Portable

Private Information Handling Quick Reference Table

Private Information Handling Quick Reference Table

Updated 8/14/12

This table provides recommendations on the correct handling of private information at RIT.

New York State defines private information (PI) as any personal information concerning a natural person combined with one or more of the following data elements: Social Security number, driver's license number, account number, or credit or debit card number in combination with any required security code.

Digital Self Defense 103 - Information Handling fulfills the training requirement for handling RIT Private or Confidential Information.

Consult the Identity Finder End User Guide for Windows or Mac for more information.

Situation

Identity Finder Instructions (Preferred)

General Instructions (Use if Identity Finder is NOT available)

I no longer need the files containing the private information

Delete the files using the "Shred" command. This can be done from within the Identity Finder interactive scan report or by right-clicking on the file or folder and choosing "Identity Finder/Shred." If you are unable to delete the file, contact your help desk.

Delete the files securely. Use a secure file deletion utility such as Eraser. Contact your campus support organization or the RIT Information Security Office at infosec@rit.edu for recommended products.

I need to keep the files, but I don't need the private information

Sanitize the information by using the "Scrub" command. This can be done from within the Identity Finder interactive scan report. Identity Finder will replace the Private Information with x's. Note that this option is not available for all file types.

Sanitize the documents by deleting any private information such as Social Security Numbers (SSNs) or credit card numbers. Save a new copy of the sanitized document and delete the original file.

I need to continue to have a unique identifier for each individual

Sanitize the information by using the "Scrub" command. This can be done from within the Identity Finder interactive scan report. Identity Finder will replace the Private Information with x's. Open the file and replace the x's with unique identifiers not based on the SSN.

Sanitize the documents by eliminating the private information. Convert SSNs to University Identification Numbers (UIDs).

 

Situation

General Instructions for Handling Private Information

I need to keep the complete files containing the private information

Unnecessary possession of Private information should be eliminated.

  • There must be a business need to store this information and the system storing the information must meet all applicable RIT security standards (e.g., Desktop and Portable Computer Security Standard, Server Security Standard, etc.).
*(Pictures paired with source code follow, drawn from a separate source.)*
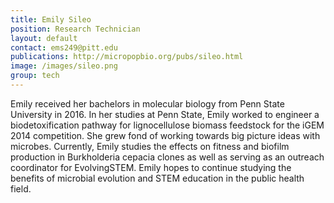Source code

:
 ```yaml
---
title: Emily Sileo
position: Research Technician
layout: default
contact: ems249@pitt.edu
publications: http://micropopbio.org/pubs/sileo.html
image: /images/sileo.png
group: tech
---
```

Emily received her bachelors in molecular biology from Penn State University in 2016. In her studies at Penn State, Emily worked to engineer a biodetoxification pathway for lignocellulose biomass feedstock for the iGEM 2014 competition. She grew fond of working towards big picture ideas with microbes. Currently, Emily studies the effects on fitness and biofilm production in Burkholderia cepacia clones as well as serving as an outreach coordinator for EvolvingSTEM. Emily hopes to continue studying the benefits of microbial evolution and STEM education in the public health field. 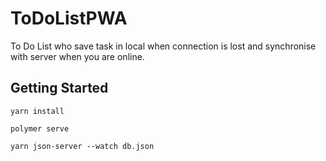 # ToDoListPWA

To Do List who save task in local when connection is lost and synchronise with server when you are online.

## Getting Started

```yarn install```

```polymer serve```

```yarn json-server --watch db.json```

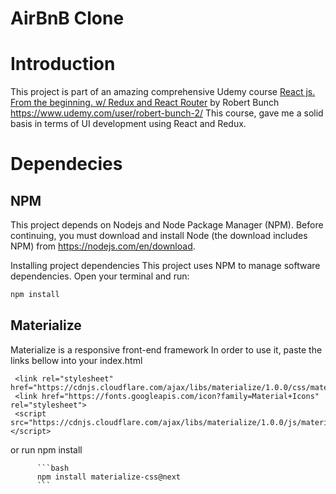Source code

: # AirBnB Clone

# Introduction
This project is part of an amazing comprehensive Udemy course  <ins>React js. From the beginning. w/ Redux and React Router</ins> by Robert Bunch
https://www.udemy.com/user/robert-bunch-2/
This course, gave me a solid basis in terms of UI development using React and Redux. 


# Dependecies
## NPM
This project depends on Nodejs and Node Package Manager (NPM). Before continuing, you must download and install Node (the download includes NPM) from https://nodejs.com/en/download.

Installing project dependencies
This project uses NPM to manage software dependencies.  Open your terminal and run:

```bash
npm install
```

## Materialize
Materialize is a responsive front-end framework
In order to use it, paste the links bellow into your index.html
     
    
     <link rel="stylesheet" href="https://cdnjs.cloudflare.com/ajax/libs/materialize/1.0.0/css/materialize.min.css">
     <link href="https://fonts.googleapis.com/icon?family=Material+Icons" rel="stylesheet">  
     <script src="https://cdnjs.cloudflare.com/ajax/libs/materialize/1.0.0/js/materialize.min.js"></script>
    
or run npm install

          ```bash
          npm install materialize-css@next
          ```
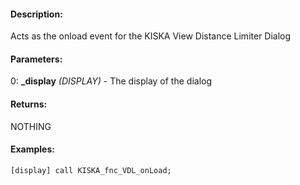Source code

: #### Description:
Acts as the onload event for the KISKA View Distance Limiter Dialog

#### Parameters:
0: **_display** *(DISPLAY)* - The display of the dialog

#### Returns:
NOTHING

#### Examples:
```sqf
[display] call KISKA_fnc_VDL_onLoad;
```

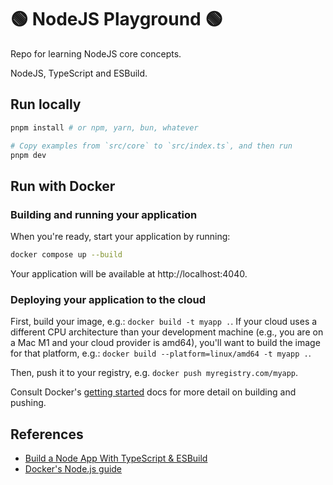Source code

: # 🟢 NodeJS Playground 🟢

Repo for learning NodeJS core concepts.

NodeJS, TypeScript and ESBuild.

## Run locally

```bash
pnpm install # or npm, yarn, bun, whatever

# Copy examples from `src/core` to `src/index.ts`, and then run
pnpm dev
```

## Run with Docker

### Building and running your application

When you're ready, start your application by running:

```bash
docker compose up --build
```

Your application will be available at http://localhost:4040.

### Deploying your application to the cloud

First, build your image, e.g.: `docker build -t myapp .`.
If your cloud uses a different CPU architecture than your development
machine (e.g., you are on a Mac M1 and your cloud provider is amd64),
you'll want to build the image for that platform, e.g.:
`docker build --platform=linux/amd64 -t myapp .`.

Then, push it to your registry, e.g. `docker push myregistry.com/myapp`.

Consult Docker's [getting started](https://docs.docker.com/go/get-started-sharing/)
docs for more detail on building and pushing.

## References

- [Build a Node App With TypeScript & ESBuild](https://www.totaltypescript.com/build-a-node-app-with-typescript-and-esbuild)
- [Docker's Node.js guide](https://docs.docker.com/guides/nodejs/)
In general, an RIT employee has a legitimate purpose for having access to the social security numbers of another individual when such number is required for:
    • tax or billing purposes
    • credit authorizations
    • background checks
    • in furtherance of submitting a federal or state governmental application that requires the transmission of an individual's social security number.
 

In addition, SSNs shall be maintained when required by either court order, subpoena, or by direction of the Office of Legal Affairs.

  • Consider encrypting the files.
  • Do not store the encryption key or password on the computer or drive containing the encrypted information.
  • Minimize the amount of records stored locally on a desktop or laptop computer by storing the information on an RIT file server.
  • Inform your manager and your Information Steward/Management Representative of the need to retain Private information.
 

Contact your help desk or the RIT Information Security Office for more recommended practices.
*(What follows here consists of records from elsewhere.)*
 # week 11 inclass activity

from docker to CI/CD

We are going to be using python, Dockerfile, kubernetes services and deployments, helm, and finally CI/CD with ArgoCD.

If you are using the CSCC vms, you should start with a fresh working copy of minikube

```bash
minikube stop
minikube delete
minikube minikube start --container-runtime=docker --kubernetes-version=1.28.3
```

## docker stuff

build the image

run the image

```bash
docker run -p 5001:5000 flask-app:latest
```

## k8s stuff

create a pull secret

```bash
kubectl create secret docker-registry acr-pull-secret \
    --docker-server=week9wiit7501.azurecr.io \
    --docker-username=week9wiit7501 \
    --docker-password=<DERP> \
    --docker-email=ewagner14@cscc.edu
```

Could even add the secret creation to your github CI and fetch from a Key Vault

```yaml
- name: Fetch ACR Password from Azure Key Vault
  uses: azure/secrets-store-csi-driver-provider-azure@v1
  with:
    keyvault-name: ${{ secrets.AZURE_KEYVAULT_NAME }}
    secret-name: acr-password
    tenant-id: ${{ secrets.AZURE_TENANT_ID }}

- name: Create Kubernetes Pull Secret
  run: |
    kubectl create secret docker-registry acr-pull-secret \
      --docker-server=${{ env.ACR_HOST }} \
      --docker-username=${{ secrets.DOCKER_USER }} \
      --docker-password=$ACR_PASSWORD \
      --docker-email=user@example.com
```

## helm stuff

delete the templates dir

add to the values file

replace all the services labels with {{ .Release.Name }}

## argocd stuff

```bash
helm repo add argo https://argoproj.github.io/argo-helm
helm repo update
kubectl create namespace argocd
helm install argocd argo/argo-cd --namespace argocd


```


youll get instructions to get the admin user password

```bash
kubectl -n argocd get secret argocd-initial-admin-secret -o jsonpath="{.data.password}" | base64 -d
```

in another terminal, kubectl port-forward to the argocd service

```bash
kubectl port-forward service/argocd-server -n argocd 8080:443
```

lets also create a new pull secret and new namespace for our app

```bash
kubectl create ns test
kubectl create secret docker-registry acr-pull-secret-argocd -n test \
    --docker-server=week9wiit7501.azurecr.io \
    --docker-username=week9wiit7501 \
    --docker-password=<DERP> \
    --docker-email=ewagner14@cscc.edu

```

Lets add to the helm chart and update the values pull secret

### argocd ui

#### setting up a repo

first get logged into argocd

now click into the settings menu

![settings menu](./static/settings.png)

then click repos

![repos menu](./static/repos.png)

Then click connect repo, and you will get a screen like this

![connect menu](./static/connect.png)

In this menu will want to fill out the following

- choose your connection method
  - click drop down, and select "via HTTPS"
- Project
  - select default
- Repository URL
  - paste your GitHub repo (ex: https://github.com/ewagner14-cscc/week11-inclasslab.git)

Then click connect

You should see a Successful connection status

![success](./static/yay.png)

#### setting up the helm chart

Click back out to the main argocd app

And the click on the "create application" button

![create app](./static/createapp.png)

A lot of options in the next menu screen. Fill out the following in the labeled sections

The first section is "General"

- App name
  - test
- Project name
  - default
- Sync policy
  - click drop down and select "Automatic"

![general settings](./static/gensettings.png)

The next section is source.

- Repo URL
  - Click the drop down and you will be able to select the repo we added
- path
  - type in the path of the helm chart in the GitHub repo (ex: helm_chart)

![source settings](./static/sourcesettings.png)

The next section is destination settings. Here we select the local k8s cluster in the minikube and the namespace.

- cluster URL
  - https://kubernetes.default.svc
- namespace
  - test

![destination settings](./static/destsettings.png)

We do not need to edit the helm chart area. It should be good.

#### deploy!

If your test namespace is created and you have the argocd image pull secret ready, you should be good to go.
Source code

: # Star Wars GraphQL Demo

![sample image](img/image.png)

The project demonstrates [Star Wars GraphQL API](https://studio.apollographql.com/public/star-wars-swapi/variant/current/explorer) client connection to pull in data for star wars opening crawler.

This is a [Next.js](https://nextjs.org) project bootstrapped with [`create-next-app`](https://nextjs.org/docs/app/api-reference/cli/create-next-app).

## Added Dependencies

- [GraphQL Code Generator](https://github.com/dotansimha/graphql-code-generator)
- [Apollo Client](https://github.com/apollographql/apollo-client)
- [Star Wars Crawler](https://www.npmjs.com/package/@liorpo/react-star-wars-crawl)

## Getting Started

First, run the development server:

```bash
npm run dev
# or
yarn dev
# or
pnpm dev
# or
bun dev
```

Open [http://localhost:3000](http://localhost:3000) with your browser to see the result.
I need to carry the files on a portable computer, device, or media (e.g., Laptops, Flash Drives, CD/DVDs, smartphones)

Unnecessary possession of Private information should be eliminated.
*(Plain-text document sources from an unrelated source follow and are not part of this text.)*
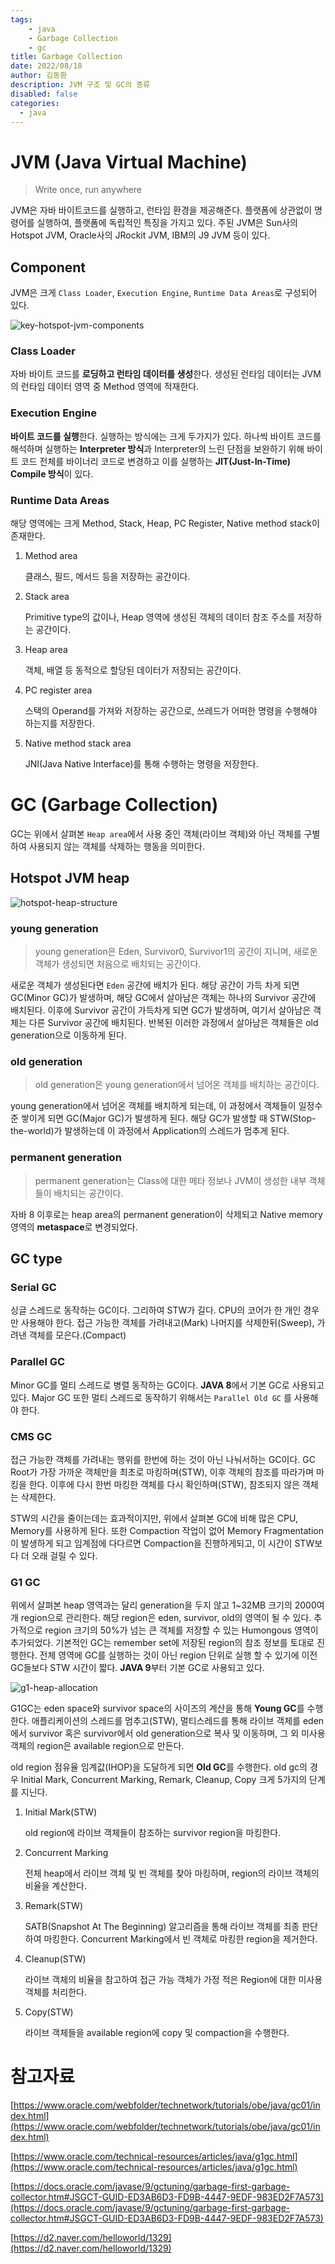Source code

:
 ```yaml
---
tags: 
    - java
    - Garbage Collection
    - gc
title: Garbage Collection
date: 2022/08/18
author: 김동환
description: JVM 구조 및 GC의 종류
disabled: false
categories:
  - java
---
```


# JVM (Java Virtual Machine)

> Write once, run anywhere
>

JVM은 자바 바이트코드를 실행하고, 런타임 환경을 제공해준다. 플랫폼에 상관없이 명령어를 실행하여, 플랫폼에 독립적인 특징을 가지고 있다. 주된 JVM은 Sun사의 Hotspot JVM, Oracle사의 JRockit JVM, IBM의 J9 JVM 등이 있다.

## Component

JVM은 크게 `Class Loader`, `Execution Engine`, `Runtime Data Areas`로 구성되어 있다.

![key-hotspot-jvm-components](/assets/images/java/garbage-collection/key-hotspot-jvm-components.png)

### Class Loader

자바 바이트 코드를 **로딩하고 런타임 데이터를 생성**한다. 생성된 런타임 데이터는 JVM의 런타임 데이터 영역 중 Method 영역에 적재한다.

### Execution Engine

**바이트 코드를 실행**한다. 실행하는 방식에는 크게 두가지가 있다. 하나씩 바이트 코드를 해석하며 실행하는 **Interpreter 방식**과 Interpreter의 느린 단점을 보완하기 위해 바이트 코드 전체를 바이너리 코드로 변경하고 이를 실행하는 **JIT(Just-In-Time) Compile 방식**이 있다.

### Runtime Data Areas

해당 영역에는 크게 Method, Stack, Heap, PC Register, Native method stack이 존재한다.

1. Method area

   클래스, 필드, 메서드 등을 저장하는 공간이다.
2. Stack area

   Primitive type의 값이나, Heap 영역에 생성된 객체의 데이터 참조 주소를 저장하는 공간이다.
3. Heap area

   객체, 배열 등 동적으로 할당된 데이터가 저장되는 공간이다.
4. PC register area

   스택의 Operand를 가져와 저장하는 공간으로, 쓰레드가 어떠한 명령을 수행해야 하는지를 저장한다.
5. Native method stack area

   JNI(Java Native Interface)를 통해 수행하는 명령을 저장한다.

# **GC (Garbage Collection)**

GC는 위에서 살펴본 `Heap area`에서 사용 중인 객체(라이브 객체)와 아닌 객체를 구별하여 사용되지 않는 객체를 삭제하는 행동을 의미한다.

## Hotspot JVM heap

![hotspot-heap-structure](/assets/images/java/garbage-collection/hotspot-heap-structure.png)

### young generation

> young generation은 Eden, Survivor0, Survivor1의 공간이 지니며, 새로운 객체가 생성되면 처음으로 배치되는 공간이다.
>

새로운 객체가 생성된다면 `Eden` 공간에 배치가 된다. 해당 공간이 가득 차게 되면 GC(Minor GC)가 발생하며, 해당 GC에서 살아남은 객체는 하나의 Survivor 공간에 배치된다. 이후에 Survivor 공간이 가득차게 되면 GC가 발생하며, 여기서 살아남은 객체는 다른 Survivor 공간에 배치된다. 반복된 이러한 과정에서 살아남은 객체들은 old generation으로 이동하게 된다.

### old generation

> old generation은 young generation에서 넘어온 객체를 배치하는 공간이다.
>

young generation에서 넘어온 객체를 배치하게 되는데, 이 과정에서 객체들이 일정수준 쌓이게 되면 GC(Major GC)가 발생하게 된다. 해당 GC가 발생할 때 STW(Stop-the-world)가 발생하는데 이 과정에서 Application의 스레드가 멈추게 된다.

### permanent generation

> permanent generation는 Class에 대한 메타 정보나 JVM이 생성한 내부 객체들이 배치되는 공간이다.
>

자바 8 이후로는 heap area의 permanent generation이 삭제되고 Native memory 영역의 **metaspace**로 변경되었다.

## GC type

### Serial GC

싱글 스레드로 동작하는 GC이다. 그리하여 STW가 길다. CPU의 코어가 한 개인 경우만 사용해야 한다. 접근 가능한 객체를 가려내고(Mark) 나머지를 삭제한뒤(Sweep), 가려낸 객체를 모은다.(Compact)

### Parallel GC

Minor GC를 멀티 스레드로 병렬 동작하는 GC이다. **JAVA 8**에서 기본 GC로 사용되고 있다. Major GC 또한 멀티 스레드로 동작하기 위해서는 `Parallel Old GC` 를 사용해야 한다.

### CMS GC

접근 가능한 객체를 가려내는 행위를 한번에 하는 것이 아닌 나눠서하는 GC이다. GC Root가 가장 가까운 객체만을 최초로 마킹하며(STW), 이후 객체의 참조를 따라가며 마킹을 한다. 이후에 다시 한번 마킹한 객체를 다시 확인하며(STW), 참조되지 않은 객체는 삭제한다.

STW의 시간을 줄이는데는 효과적이지만, 위에서 살펴본 GC에 비해 많은 CPU, Memory를 사용하게 된다. 또한 Compaction 작업이 없어 Memory Fragmentation이 발생하게 되고 임계점에 다다르면 Compaction을 진행하게되고, 이 시간이 STW보다 더 오래 걸릴 수 있다.

### G1 GC

위에서 살펴본 heap 영역과는 달리 generation을 두지 않고 1~32MB 크기의 2000여개 region으로 관리한다. 해당 region은 eden, survivor, old의 영역이 될 수 있다. 추가적으로 region 크기의 50%가 넘는 큰 객체를 저장할 수 있는 Humongous 영역이 추가되었다. 기본적인 GC는 remember set에 저장된 region의 참조 정보를 토대로 진행한다. 전체 영역에 GC를 실행하는 것이 아닌 region 단위로 실행 할 수 있기에 이전 GC들보다 STW 시간이 짧다. **JAVA 9**부터 기본 GC로 사용되고 있다.

![g1-heap-allocation](/assets/images/java/garbage-collection/g1-heap-allocation.png)

G1GC는 eden space와 survivor space의 사이즈의 계산을 통해 **Young GC**를 수행한다. 애플리케이션의 스레드를 멈추고(STW), 멀티스레드를 통해 라이브 객체를 eden에서 survivor 혹은 survivor에서 old generation으로 복사 및 이동하며, 그 외 미사용 객체의 region은 available region으로 만든다.

old region 점유율 임계값(IHOP)을 도달하게 되면 **Old GC**를 수행한다. old gc의 경우 Initial Mark, Concurrent Marking, Remark, Cleanup, Copy 크게 5가지의 단계를 지닌다.

1. Initial Mark(STW)

   old region에 라이브 객체들이 참조하는 survivor region을 마킹한다.
2. Concurrent Marking

   전체 heap에서 라이브 객체 및 빈 객체를 찾아 마킹하며, region의 라이브 객체의 비율을 계산한다.
3. Remark(STW)

   SATB(Snapshot At The Beginning) 알고리즘을 통해 라이브 객체를 최종 판단하여 마킹한다. Concurrent Marking에서 빈 객체로 마킹한 region을 제거한다.
4. Cleanup(STW)

   라이브 객체의 비율을 참고하여 접근 가능 객체가 가정 적은 Region에 대한 미사용 객체를 처리한다.
5. Copy(STW)

   라이브 객체들을 available region에 copy 및 compaction을 수행한다.

# 참고자료

[https://www.oracle.com/webfolder/technetwork/tutorials/obe/java/gc01/index.html](https://www.oracle.com/webfolder/technetwork/tutorials/obe/java/gc01/index.html)

[https://www.oracle.com/technical-resources/articles/java/g1gc.html](https://www.oracle.com/technical-resources/articles/java/g1gc.html)

[https://docs.oracle.com/javase/9/gctuning/garbage-first-garbage-collector.htm#JSGCT-GUID-ED3AB6D3-FD9B-4447-9EDF-983ED2F7A573](https://docs.oracle.com/javase/9/gctuning/garbage-first-garbage-collector.htm#JSGCT-GUID-ED3AB6D3-FD9B-4447-9EDF-983ED2F7A573)

[https://d2.naver.com/helloworld/1329](https://d2.naver.com/helloworld/1329)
  • Storage or conveyance of Private Information on portable devices or media is strongly discouraged.
  • Minimize the amount of records stored on portable devices or media by storing the information on an RIT file server.
  • There must be a business need to store this information and the system storing the information must meet all applicable RIT security standards (e.g., Desktop and Portable Computer Security Standard, Server Security Standard, etc.). In general, an RIT employee has a legitimate purpose for having access to the social security numbers of another individual when such number is required for:
    • tax or billing purposes
    • credit authorizations
    • background checks
    • in furtherance of submitting a federal or state governmental application that requires the transmission of an individual's social security number.
 

In addition, SSNs shall be maintained when required by either court order, subpoena, or by direction of the Office of Legal Affairs.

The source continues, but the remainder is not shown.